I like keeping it simple. However, I am trying too keep things generic (I have many telemetry types and for code hygiene don’t want to write a function like

that requires manually specifying all of the parameters and types again (only want to do that once, at the struct definition). That said, maybe there is a way to write this generically that gets the original performance (which was on par with the generated function method). I’ll give it a try.

Thanks!

Let me introduce you all to the magical wonders of @nexprs:

julia> function example(buf)
           a = read(buf, UInt16)
           Base.Cartesian.@nexprs 9 i -> (a_i = read(buf, UInt32))
           (a, a_1,a_2,a_3,a_4,a_5,a_6,a_7,a_8,a_9)
       end
example (generic function with 1 method)

julia> example(IOBuffer([0x00 for _ in 1:100]))
(0x0000, 0x00000000, 0x00000000, 0x00000000, 0x00000000, 0x00000000, 0x00000000, 0x00000000, 0x00000000, 0x00000000)

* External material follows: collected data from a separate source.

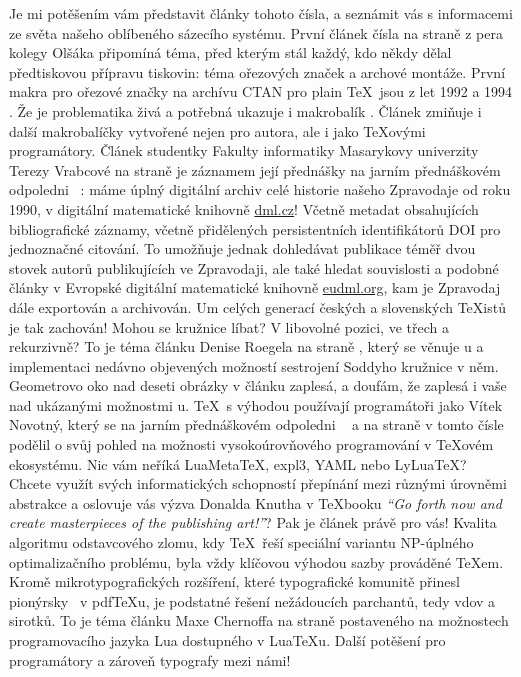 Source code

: Je mi potěšením vám představit články tohoto čísla, a seznámit vás s informacemi ze světa našeho oblíbeného sázecího systému.
První článek čísla na straně  z pera kolegy Olšáka připomíná téma, před kterým stál každý, kdo někdy dělal předtiskovou přípravu tiskovin: téma ořezových značek a archové montáže. První makra pro ořezové značky na archívu CTAN pro plain \TeX\ jsou z let 1992 \cite{ungar1992cropmark} a 1994 \cite{taylor1994cropmrks}.  Že je problematika živá a potřebná ukazuje i makrobalík  \cite{wagner2022zwpagelayout}.  Článek zmiňuje i další makrobalíčky vytvořené nejen pro  autora, ale i jako  \TeX ovými programátory.
Článek studentky Fakulty informatiky Masarykovy univerzity Terezy Vrabcové na straně  je záznamem její přednášky na jarním přednáškovém odpoledni \CSTUG\ \cite{cstug2021valna}: máme úplný digitální archiv celé historie našeho Zpravodaje od roku 1990, v digitální matematické knihovně \href{https:/dml.cz}{dml.cz}!  Včetně metadat obsahujících bibliografické záznamy, včetně přidělených persistentních identifikátorů DOI pro jednoznačné citování.  To umožňuje jednak dohledávat publikace téměř dvou stovek autorů publikujících ve Zpravodaji, ale také hledat souvislosti a podobné články v Evropské digitální matematické knihovně \href{https://eudml.org}{eudml.org}, kam je Zpravodaj dále exportován a archivován. Um celých generací českých a slovenských \TeX istů je tak zachován!
Mohou se kružnice líbat? V libovolné pozici, ve třech a rekurzivně?  To je téma článku Denise Roegela na straně , který se věnuje \MP u a implementaci nedávno objevených možností sestrojení Soddyho kružnice v něm.  Geometrovo oko nad deseti obrázky v článku zaplesá, a doufám, že zaplesá i vaše nad ukázanými možnostmi \MP u.
\TeX\ s výhodou používají programátoři jako Vítek Novotný, který se na jarním přednáškovém odpoledni \CSTUG\ \cite{cstug2021valna} a na straně  v tomto čísle podělil o svůj pohled na možnosti vysokoúrovňového programování v \TeX ovém ekosystému.  Nic vám neříká Lua\-Meta\TeX, expl3, \textsc{YAML} nebo LyLua\-\TeX?  Chcete využít svých informatických schopností přepínání mezi různými úrovněmi abstrakce a oslovuje vás výzva Donalda Knutha v \TeX booku \emph{``Go forth now and create masterpieces of the publishing art!''}?  Pak je článek právě pro vás!
Kvalita algoritmu odstavcového zlomu, kdy \TeX\ řeší speciální variantu NP-úplného optimalizačního problému, byla vždy klíčovou výhodou sazby prováděné \TeX em.  Kromě mikrotypografických rozšíření, které typografické komunitě přinesl pionýrsky \THANH\ v pdf\TeX u, je podstatné  řešení nežádoucích parchantů, tedy vdov a sirotků.  To je téma článku Maxe Chernoffa na straně  postaveného na možnostech programovacího jazyka Lua dostupného v Lua\TeX u.  Další potěšení pro programátory a zároveň typografy mezi námi!
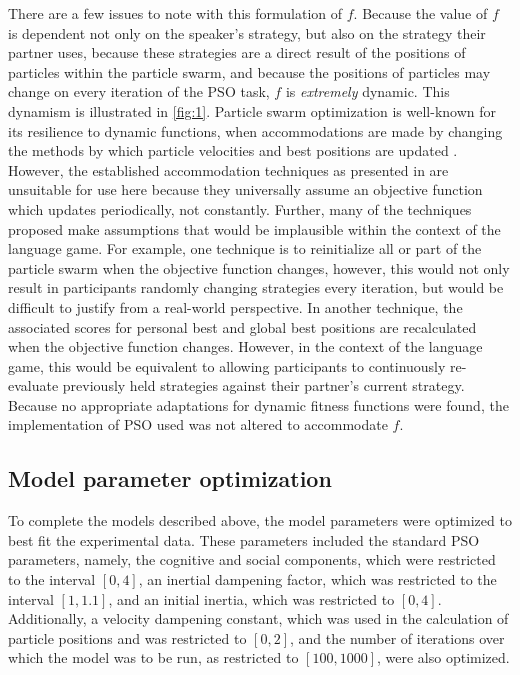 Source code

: \documentclass[12pt,a4paper]{article}
\begin{document}
There are a few issues to note with this formulation of $f$. Because the value of $f$ is dependent not only on the speaker's strategy, but also on the strategy their partner uses, because these strategies are a direct result of the positions of particles within the particle swarm, and because the positions of particles may change on every iteration of the PSO task, $f$ is \textit{extremely} dynamic. This dynamism is illustrated in \autoref{fig:1}. Particle swarm optimization is well-known for its resilience to dynamic functions, when accommodations are made by changing the methods by which particle velocities and best positions are updated \citep{engelbrecht2005}. However, the established accommodation techniques as presented in \cite{engelbrecht2005} are unsuitable for use here because they universally assume an objective function which updates periodically, not constantly. 
Further, many of the techniques proposed make assumptions that would be implausible within the context of the \citeauthor{rohde2012} language game. For example, one technique is to reinitialize all or part of the particle swarm when the objective function changes, however, this would not only result in participants randomly changing strategies every iteration, but would be difficult to justify from a real-world perspective. In another technique, the associated scores for personal best and global best positions are recalculated when the objective function changes. However, in the context of the language game, this would be equivalent to allowing participants to continuously re-evaluate previously held strategies against their partner's current strategy. Because no appropriate adaptations for dynamic fitness functions were found, the implementation of PSO used was not altered to accommodate $f$.

\subsection{Model parameter optimization}
To complete the models described above, the model parameters were optimized to best fit the experimental data. These parameters included the standard PSO parameters, namely, the cognitive and social components, which were restricted to the interval $[0,4]$, an inertial dampening factor, which was restricted to the interval $[1,1.1]$, and an initial inertia, which was restricted to $[0,4]$. Additionally, a velocity dampening constant, which was used in the calculation of particle positions and was restricted to $[0,2]$, and the number of iterations over which the model was to be run, as restricted to $[100,1000]$, were also optimized.
\end{document}
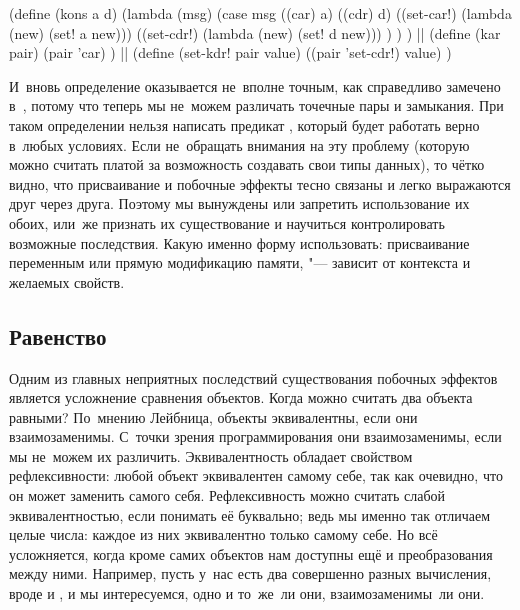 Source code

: \begin{code:lisp}
(define (kons a d)
  (lambda (msg)
    (case msg
      ((car) a)
      ((cdr) d)
      ((set-car!) (lambda (new) (set! a new)))
      ((set-cdr!) (lambda (new) (set! d new))) ) ) )
||
(define (kar pair)
  (pair 'car) )
||
(define (set-kdr! pair value)
  ((pair 'set-cdr!) value) )
\end{code:lisp}


И~вновь определение оказывается не~вполне точным, как справедливо замечено
в~\cite{fel90}, потому что теперь мы не~можем различать точечные пары и
замыкания. При таком определении нельзя написать предикат , который
будет работать верно в~любых условиях. Если не~обращать внимания на эту проблему
(которую можно считать платой за возможность создавать свои типы данных), то
чётко видно, что присваивание и побочные эффекты тесно связаны и легко
выражаются друг через друга. Поэтому мы вынуждены или запретить использование
их обоих, или~же признать их существование и научиться контролировать возможные
последствия. Какую именно форму использовать: присваивание переменным или прямую
модификацию памяти, "--- зависит от контекста и желаемых свойств.


\subsection{Равенство}\label{assignment/side-effects/ssect:equality}

Одним из главных неприятных последствий существования побочных эффектов является
усложнение сравнения объектов. Когда можно считать два объекта равными?
По~мнению Лейбница, объекты эквивалентны, если они взаимозаменимы. С~точки
зрения программирования они взаимозаменимы, если мы не~можем их различить.
Эквивалентность обладает свойством рефлексивности: любой объект эквивалентен
самому себе, так как очевидно, что он может заменить самого себя. Рефлексивность
можно считать слабой эквивалентностью, если понимать её буквально; ведь мы
именно так отличаем целые числа: каждое из них эквивалентно только самому себе.
Но всё усложняется, когда кроме самих объектов нам доступны ещё и преобразования
между ними. Например, пусть у~нас есть два совершенно разных вычисления, вроде
 и , и мы интересуемся, одно и то~же~ли они,
взаимозаменимы~ли они.

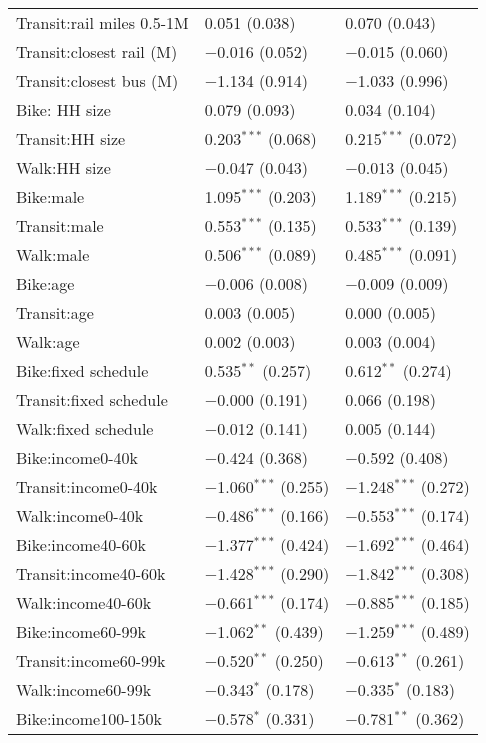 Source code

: \begin{longtabu}{lll}
	Transit:rail miles 0.5-1M & 0.051 (0.038) & 0.070 (0.043) \\ 
	Transit:closest rail (M) & $-$0.016 (0.052) & $-$0.015 (0.060) \\ 
	Transit:closest bus (M) & $-$1.134 (0.914) & $-$1.033 (0.996) \\ 
	Bike: HH size & 0.079 (0.093) & 0.034 (0.104) \\ 
	Transit:HH size & 0.203$^{***}$ (0.068) & 0.215$^{***}$ (0.072) \\ 
	Walk:HH size & $-$0.047 (0.043) & $-$0.013 (0.045) \\ 
	Bike:male & 1.095$^{***}$ (0.203) & 1.189$^{***}$ (0.215) \\ 
	Transit:male & 0.553$^{***}$ (0.135) & 0.533$^{***}$ (0.139) \\ 
	Walk:male & 0.506$^{***}$ (0.089) & 0.485$^{***}$ (0.091) \\ 
	Bike:age & $-$0.006 (0.008) & $-$0.009 (0.009) \\ 
	Transit:age & 0.003 (0.005) & 0.000 (0.005) \\ 
	Walk:age & 0.002 (0.003) & 0.003 (0.004) \\ 
	Bike:fixed schedule & 0.535$^{**}$ (0.257) & 0.612$^{**}$ (0.274) \\ 
	Transit:fixed schedule & $-$0.000 (0.191) & 0.066 (0.198) \\ 
	Walk:fixed schedule & $-$0.012 (0.141) & 0.005 (0.144) \\ 
	Bike:income0-40k & $-$0.424 (0.368) & $-$0.592 (0.408) \\ 
	Transit:income0-40k & $-$1.060$^{***}$ (0.255) & $-$1.248$^{***}$ (0.272) \\ 
	Walk:income0-40k & $-$0.486$^{***}$ (0.166) & $-$0.553$^{***}$ (0.174) \\ 
	Bike:income40-60k & $-$1.377$^{***}$ (0.424) & $-$1.692$^{***}$ (0.464) \\ 
	Transit:income40-60k & $-$1.428$^{***}$ (0.290) & $-$1.842$^{***}$ (0.308) \\ 
	Walk:income40-60k & $-$0.661$^{***}$ (0.174) & $-$0.885$^{***}$ (0.185) \\ 
	Bike:income60-99k & $-$1.062$^{**}$ (0.439) & $-$1.259$^{***}$ (0.489) \\ 
	Transit:income60-99k & $-$0.520$^{**}$ (0.250) & $-$0.613$^{**}$ (0.261) \\ 
	Walk:income60-99k & $-$0.343$^{*}$ (0.178) & $-$0.335$^{*}$ (0.183) \\ 
	Bike:income100-150k & $-$0.578$^{*}$ (0.331) & $-$0.781$^{**}$ (0.362) \\ 

\end{longtabu}
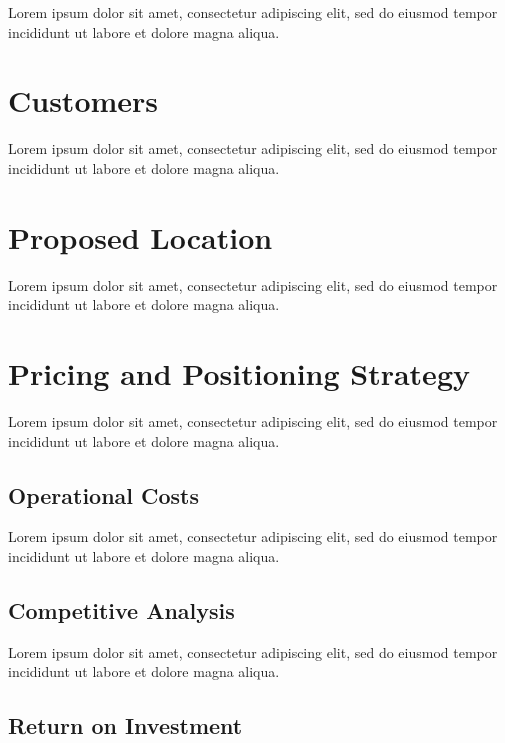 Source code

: Lorem ipsum dolor sit amet, consectetur adipiscing elit, sed do eiusmod tempor incididunt ut labore et dolore magna aliqua.


\section{Customers}

Lorem ipsum dolor sit amet, consectetur adipiscing elit, sed do eiusmod tempor incididunt ut labore et dolore magna aliqua.


\section{Proposed Location}

Lorem ipsum dolor sit amet, consectetur adipiscing elit, sed do eiusmod tempor incididunt ut labore et dolore magna aliqua.


\section{Pricing and Positioning Strategy}

Lorem ipsum dolor sit amet, consectetur adipiscing elit, sed do eiusmod tempor incididunt ut labore et dolore magna aliqua.

\subsection{Operational Costs}

Lorem ipsum dolor sit amet, consectetur adipiscing elit, sed do eiusmod tempor incididunt ut labore et dolore magna aliqua.

\subsection{Competitive Analysis}

Lorem ipsum dolor sit amet, consectetur adipiscing elit, sed do eiusmod tempor incididunt ut labore et dolore magna aliqua.

\subsection{Return on Investment}

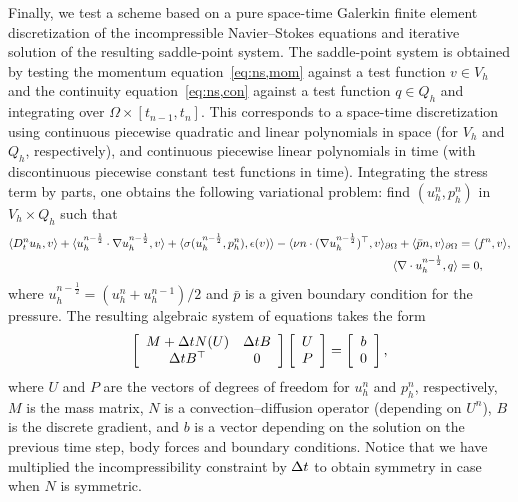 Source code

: Finally, we test a scheme based on a pure space-time Galerkin finite
element discretization of the incompressible Navier--Stokes equations
and iterative solution of the resulting saddle-point system. The
saddle-point system is obtained by testing the momentum
equation~\eqref{eq:ns,mom} against a test function $v \in V_h$ and the
continuity equation~\eqref{eq:ns,con} against a test function $q \in
Q_h$ and integrating over $\Omega \times [t_{n-1}, t_n]$. This
corresponds to a space-time discretization using continuous piecewise
quadratic and linear polynomials in space (for $V_h$ and $Q_h$,
respectively), and continuous piecewise linear polynomials in time
(with discontinuous piecewise constant test functions in
time). Integrating the stress term by parts, one obtains the following
variational problem: find $(u^n_h, p^n_h)$ in $V_h \times Q_h$ such
that
\begin{align}
    \renni{v}{D_t^n u_h}
    + \renni{v}{u^{n-\frac{1}{2}}_h \cdot \nabla u^{n-\frac{1}{2}}_h}
    + \renni{\epsilon(v)}{\sigma(u^{n-\frac{1}{2}}_h, p^n_h)}
    - \renni{v}{\nu n \cdot (\nabla u^{n-\frac{1}{2}}_h)^{\top}}_{\partial \Omega}
    + \renni{v}{\bar{p}n}_{\partial \Omega} &= \renni{v}{f^n}, \\
    \renni{q}{\nabla \cdot u^{n-\frac{1}{2}}_h} &= 0,
\end{align}
where $u^{n-\frac{1}{2}}_h = ({u}^n_h + {u}^{n-1}_h) / 2$ and $\bar{p}$ is a
given boundary condition for the pressure. The resulting algebraic
system of equations takes the form
\begin{equation}
\left[
\begin{array}{cc}
M + \deltat N(U) & \deltat B \\
\deltat B^{\top} & 0
\end{array}
\right]
\left[
\begin{array}{c}
U \\ P
\end{array}
\right]
=
\left[
\begin{array}{c}
b\\ 0
\end{array}
\right],
\label{timestepping}
\end{equation}
where $U$ and $P$ are the vectors of degrees of freedom for $u^n_h$
and $p^n_h$, respectively, $M$ is the mass matrix, $N$ is a
convection--diffusion operator (depending on $U^n$), $B$ is the
discrete gradient, and $b$ is a vector depending on the solution on
the previous time step, body forces and boundary conditions. Notice
that we have multiplied the incompressibility constraint by $\deltat$
to obtain symmetry in case when $N$ is symmetric.


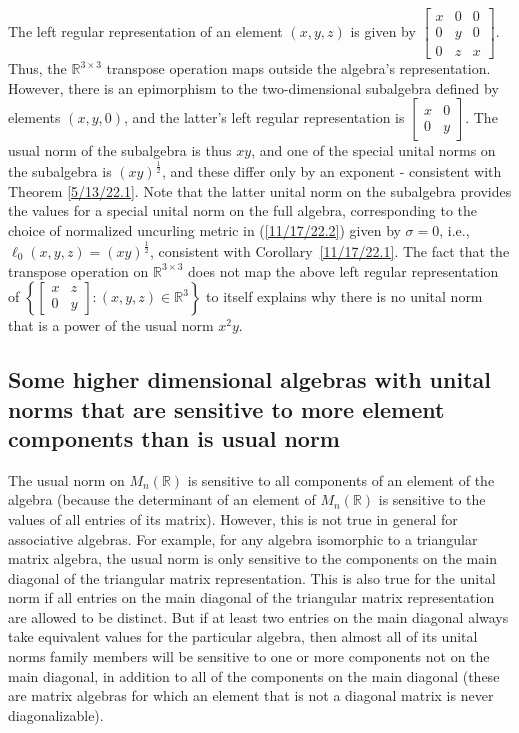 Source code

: \documentclass{amsart}
\numberwithin{equation}{section}
\theoremstyle{definition}
\numberwithin{theorem}{section}
\begin{document}
The left regular representation of an element $(x,y,z)$ is given by $\left[\begin{array}{ccc}
x & 0 & 0   \\
 0 & y & 0 \\ 0 & z & x    
\end{array} \right]$.  Thus, the $\mathbb{R}^{3\times 3}$ transpose operation maps outside the algebra's representation.  However, there is an epimorphism to the two-dimensional subalgebra defined by elements $(x,y,0)$, and the latter's left regular representation is 
 $\left[\begin{array}{ccc}
x & 0  \\
 0 & y  
\end{array} \right]$.  The usual norm of the subalgebra is thus $xy$, and one of the special unital norms on the subalgebra is $(xy)^{\frac{1}{2}}$, and these differ only by an exponent - consistent with Theorem \ref{5/13/22.1}.   Note that the latter unital norm on the subalgebra provides the values for a special unital norm on the full algebra, corresponding to the choice of normalized uncurling metric in (\ref{11/17/22.2}) given by $\sigma = 0$, i.e., $\ell_0(x,y,z) = (xy)^{\frac{1}{2}}$, consistent with \mbox{Corollary \ref{11/17/22.1}}.  The fact that the transpose operation on $\mathbb{R}^{3\times 3}$ does not map the above left regular representation of $\left\{\left[\begin{array}{ccc}
x & z  \\
 0 & y  
\end{array} \right]:(x,y,z)\in \mathbb{R}^3\right\}$ to itself explains why there is no unital norm that is a power of the usual norm $x^2y$.
  
\subsection{Some higher dimensional algebras with unital norms that are sensitive to more element components than is  usual norm}

The usual norm on $ M_n(\mathbb{R})$ is sensitive to all components of an element of the algebra (because the determinant of an element of $ M_n(\mathbb{R})$  is sensitive to the values of all entries of its matrix).    However, this is not true in general for associative algebras.  For example, for any algebra isomorphic to a triangular matrix algebra, the usual norm is only sensitive to the components on the main diagonal of the triangular matrix representation.  This is also true for the unital norm if all entries on the main diagonal of the triangular matrix representation are allowed to be distinct.  But if  at least two entries on the main diagonal always take equivalent values for the particular algebra,  then almost all of its unital norms family members will be sensitive to one or more components not on the main diagonal, in addition to all of the components on the main diagonal (these are matrix algebras for which an element that is not a diagonal matrix is never diagonalizable).  
\end{document}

julia> using BenchmarkTools

julia> @benchmark example(io) setup=(io=IOBuffer([0x00 for _ in 1:100])) evals=1
BenchmarkTools.Trial: 10000 samples with 1 evaluation.
 Range (min … max):  40.000 ns …  1.765 μs  ┊ GC (min … max): 0.00% … 0.00%
 Time  (median):     44.000 ns              ┊ GC (median):    0.00%
 Time  (mean ± σ):   50.773 ns ± 29.007 ns  ┊ GC (mean ± σ):  0.00% ± 0.00%

  ▅▇██▇▅▄▃▃▃▃▂▂▂▂▂▁▁▂▃▂▁▁▁▁▁▁▁▁▁▁▁▁▁▁▁ ▁ ▁                    ▂
  ████████████████████████████████████████▇▇▇▆▇▇▇▆▆▇▆▇▆▆▆▅▆▅▅ █
  40 ns        Histogram: log(frequency) by time       102 ns <

 Memory estimate: 0 bytes, allocs estimate: 0.

The only downside is that you have to specify the number of variables for @nexprs as a literal, so no automatic generation (well aside from in a generated function…).

As an aside, you won’t get around manually writing the reinterpretation in quite a few cases anyway, since all this reinterpret business is really only kosher for isbits types, i.e. no pointers. For those you will have to go through constructors.

2 Likes

Ah yeah that looks better, I was kind of noodling my way through there.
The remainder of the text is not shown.